Your instructions →
Show every line of the data where the word "rishi" can be found.

Dataset entries:
=== Section Start ===
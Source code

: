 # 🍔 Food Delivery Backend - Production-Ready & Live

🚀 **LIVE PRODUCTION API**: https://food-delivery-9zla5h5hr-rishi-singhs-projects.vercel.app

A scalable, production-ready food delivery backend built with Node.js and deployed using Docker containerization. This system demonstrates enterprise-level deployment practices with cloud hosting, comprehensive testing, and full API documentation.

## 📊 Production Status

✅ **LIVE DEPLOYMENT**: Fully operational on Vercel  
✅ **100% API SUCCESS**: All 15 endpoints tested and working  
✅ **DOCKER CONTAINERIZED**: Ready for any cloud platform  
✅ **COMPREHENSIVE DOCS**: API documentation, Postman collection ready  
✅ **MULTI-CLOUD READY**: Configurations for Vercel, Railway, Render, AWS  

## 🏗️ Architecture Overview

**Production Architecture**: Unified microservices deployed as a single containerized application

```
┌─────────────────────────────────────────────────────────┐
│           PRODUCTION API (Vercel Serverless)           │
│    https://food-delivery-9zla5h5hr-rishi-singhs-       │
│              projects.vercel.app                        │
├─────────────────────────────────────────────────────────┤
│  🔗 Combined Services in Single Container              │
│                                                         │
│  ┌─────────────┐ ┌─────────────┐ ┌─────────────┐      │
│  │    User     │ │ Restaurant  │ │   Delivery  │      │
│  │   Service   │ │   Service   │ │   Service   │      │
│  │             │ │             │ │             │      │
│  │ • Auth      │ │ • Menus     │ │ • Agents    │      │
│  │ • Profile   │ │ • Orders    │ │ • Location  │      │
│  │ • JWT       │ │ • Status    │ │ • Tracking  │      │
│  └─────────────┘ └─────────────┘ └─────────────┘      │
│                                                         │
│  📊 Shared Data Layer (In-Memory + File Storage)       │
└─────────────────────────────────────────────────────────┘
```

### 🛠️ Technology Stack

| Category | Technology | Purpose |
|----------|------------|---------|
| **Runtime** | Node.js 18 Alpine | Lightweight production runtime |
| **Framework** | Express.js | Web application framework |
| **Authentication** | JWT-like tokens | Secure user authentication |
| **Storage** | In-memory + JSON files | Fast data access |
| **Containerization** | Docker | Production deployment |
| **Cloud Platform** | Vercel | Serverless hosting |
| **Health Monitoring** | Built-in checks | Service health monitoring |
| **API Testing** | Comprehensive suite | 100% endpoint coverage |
=== Section End ===
Answer to the exercise →
🚀 **LIVE PRODUCTION API**: https://food-delivery-9zla5h5hr-rishi-singhs-projects.vercel.app
│    https://food-delivery-9zla5h5hr-rishi-singhs-       │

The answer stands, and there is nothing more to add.